Aidan Connor explores the atmosphere at Celtic Park and how it has changed in recent times. Has modern football curated a culture that has converted Celtic fans from participants to mere spectators?

The atmosphere at Celtic Park has undeniably changed, from the raw, unrelenting roar of the Jungle in the 1980s, to something far more filtered and digitised today. Smartphones and social media have turned fans from participants to observers, with many more concerned with capturing a moment for online validation than fully experiencing it in real time. What was once spontaneous chanting, waves, and seas of green passion has given way to a culture of recording and posting, with fans using the stadium as a backdrop for their own social media productions rather than as a theatre of collective emotion. Even modern light displays, which have progressed from candles to camera flashes, demonstrate this reliance on technology. My father recalls seeing fans use lighters to achieve the same effect, a fire hazard that is now prohibited but a clear symbol of hands-on, community support. The Green Brigade’s early mass camera flash protests began as political gestures against stewards and authorities, while commemorative displays for the Lisbon Lions’ 50th anniversary demonstrated the potential for visual spectacle but even these moments, as stunning as they are, are increasingly being shared online rather than in the stands. In short, the Jungle’s raw energy has given way to a digital glow, with participation mediated through screens and the roar becoming quieter, fragmented, and increasingly filtered by technology. 

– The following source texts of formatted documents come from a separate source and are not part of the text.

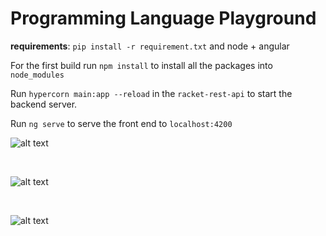 # Programming Language Playground

**requirements**: `pip install -r requirement.txt` and node + angular

For the first build run `npm install` to install all the packages into `node_modules`

Run `hypercorn main:app --reload` in the `racket-rest-api` to start the backend server.

Run `ng serve` to serve the front end to `localhost:4200`


![alt text](https://github.com/pl-playground/programming-language-playground/blob/master/Screenshot%202020-02-09%2011.13.46.png)


<br>

![alt text](https://github.com/pl-playground/programming-language-playground/blob/master/Screenshot%202020-02-09%2011.14.06.png)

<br>

![alt text](https://github.com/pl-playground/programming-language-playground/blob/master/Screenshot%202020-02-09%2011.14.16.png)
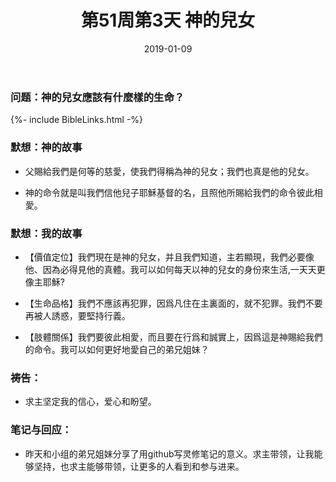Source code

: ﻿---
layout: daily2
title: "第51周第3天 神的兒女"
date: 2019-01-09

categories: daily
permalink: /daily/wk51-day3-daily.html
weekNum: 51
dayNum: 3
---

### 问题：神的兒女應該有什麼樣的生命？

{%- include BibleLinks.html -%}

### 默想：神的故事 
+ 父賜給我們是何等的慈愛，使我們得稱為神的兒女；我們也真是他的兒女。

+ 神的命令就是叫我們信他兒子耶穌基督的名，且照他所賜給我們的命令彼此相愛。

### 默想：我的故事
+ 【價值定位】我們現在是神的兒女，并且我們知道，主若顯現，我們必要像他、因為必得見他的真體。我可以如何每天以神的兒女的身份來生活,一天天更像主耶穌?

+ 【生命品格】我們不應該再犯罪，因爲凡住在主裏面的，就不犯罪。我們不要再被人誘惑，要堅持行義。

+ 【肢體關係】我們要彼此相愛，而且要在行爲和誠實上，因爲這是神賜給我們的命令。我可以如何更好地愛自己的弟兄姐妹？

### 祷告：

+ 求主坚定我的信心，爱心和盼望。

### 笔记与回应：

+ 昨天和小组的弟兄姐妹分享了用github写灵修笔记的意义。求主带领，让我能够坚持，也求主能够带领，让更多的人看到和参与进来。
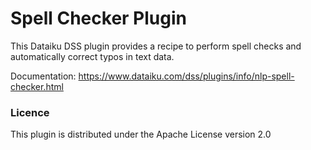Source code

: # Spell Checker Plugin

This Dataiku DSS plugin provides a recipe to perform spell checks and automatically correct typos in text data.

Documentation: https://www.dataiku.com/dss/plugins/info/nlp-spell-checker.html

### Licence
This plugin is distributed under the Apache License version 2.0
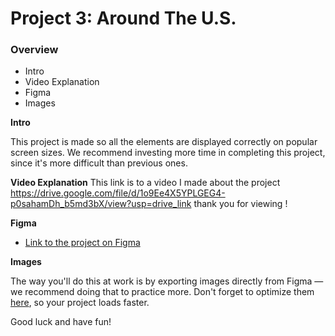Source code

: # Project 3: Around The U.S.

### Overview

- Intro
- Video Explanation
- Figma
- Images

**Intro**

This project is made so all the elements are displayed correctly on popular screen sizes. We recommend investing more time in completing this project, since it's more difficult than previous ones.

**Video Explanation**
This link is to a video I made about the project https://drive.google.com/file/d/1o9Ee4X5YPLGEG4-p0sahamDh_b5md3bX/view?usp=drive_link thank you for viewing !

**Figma**

- [Link to the project on Figma](https://www.figma.com/file/ii4xxsJ0ghevUOcssTlHZv/Sprint-3%3A-Around-the-US?node-id=0%3A1)

**Images**

The way you'll do this at work is by exporting images directly from Figma — we recommend doing that to practice more. Don't forget to optimize them [here](https://tinypng.com/), so your project loads faster.

Good luck and have fun!
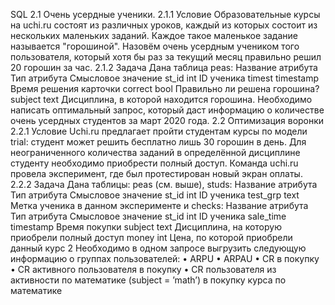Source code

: SQL
2.1 Очень усердные ученики.
2.1.1 Условие
Образовательные курсы на uchi.ru состоят из различных уроков, каждый из которых состоит
из нескольких маленьких заданий. Каждое такое маленькое задание называется "горошиной".
Назовём очень усердным учеником того пользователя, который хотя бы раз за текущий месяц
правильно решил 20 горошин за час.
2.1.2 Задача
Дана таблица peas:
Название атрибута Тип атрибута Смысловое значение
st_id int ID ученика
timest timestamp Время решения карточки
correct bool Правильно ли решена горошина?
subject text Дисциплина, в которой находится горошина.
Необходимо написать оптимальный запрос, который даст информацию о количестве очень
усердных студентов за март 2020 года.
2.2 Оптимизация воронки
2.2.1 Условие
Uchi.ru предлагает пройти студентам курсы по модели trial: студент может решить бесплатно
лишь 30 горошин в день. Для неограниченного количества заданий в определённой дисциплине
студенту необходимо приобрести полный доступ. Команда uchi.ru провела эксперимент, где был
протестирован новый экран оплаты.
2.2.2 Задача
Дана таблицы: peas (см. выше), studs:
Название атрибута Тип атрибута Смысловое значение
st_id int ID ученика
test_grp text Метка ученика в данном эксперименте
и checks:
Название атрибута Тип атрибута Смысловое значение
st_id int ID ученика
sale_time timestamp Время покупки
subject text Дисциплина, на которую приобрели полный доступ
money int Цена, по которой приобрели данный курс
2
Необходимо в одном запросе выгрузить следующую информацию о группах пользователей:
• ARPU
• ARPAU
• CR в покупку
• СR активного пользователя в покупку
• CR пользователя из активности по математике (subject = ’math’) в покупку курса по математике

If the Jungle used to be a living beast, snarling, spitting, and swallowing European opponents whole, nights like Celtic vs Braga indicate that the creature is now half-sedated. Celtic Park once marketed itself as a fortress, packed to the rafters and trembling from the sheer force of 60,000 voices. On match day 2 of the Europa League, reality was drastically different. 46,232 fans went through the turnstiles, leaving nearly 14,000 seats empty for a European night. You can dismiss banners and talk over chants, but you cannot spin empty plastic. Silence is one thing, but absence is louder. This was not a planned walkout or a protest in progress. The so-called “Sound of Silence” demonstration was postponed after the board agreed to meet with the Celtic Fans Collective, however simply postponing a protest did not restore faith. Fans didn’t bother showing up. They withdrew their presence, not their voices. And when Celtic faltered –  a Kasper Schmeichel error, an incorrectly disallowed goal, and the usual VAR-induced confusion – the crowd sank into apathy. 

The old Celtic roar, once an uncontrollable reflex, now appears planned, negotiated, or, worse, withheld out of spite. Even Joe Hart, now behind the microphone, called it what it was – players avoiding responsibility and a fan base unsure whether to rage or sulk. The board, meanwhile, was photographed in the directors’ box laughing on their phones, which was perhaps fitting given that the stand around them was half-lit by screens rather than music. Celtic Park now feels like a theatre, with everyone waiting for someone else to start the chorus. The protests have been paused, but what if the atmosphere has not returned? Because Braga won’t remember banners or statements; they’ll remember walking into Glasgow’s East End and wondering, ‘Is this it?’ 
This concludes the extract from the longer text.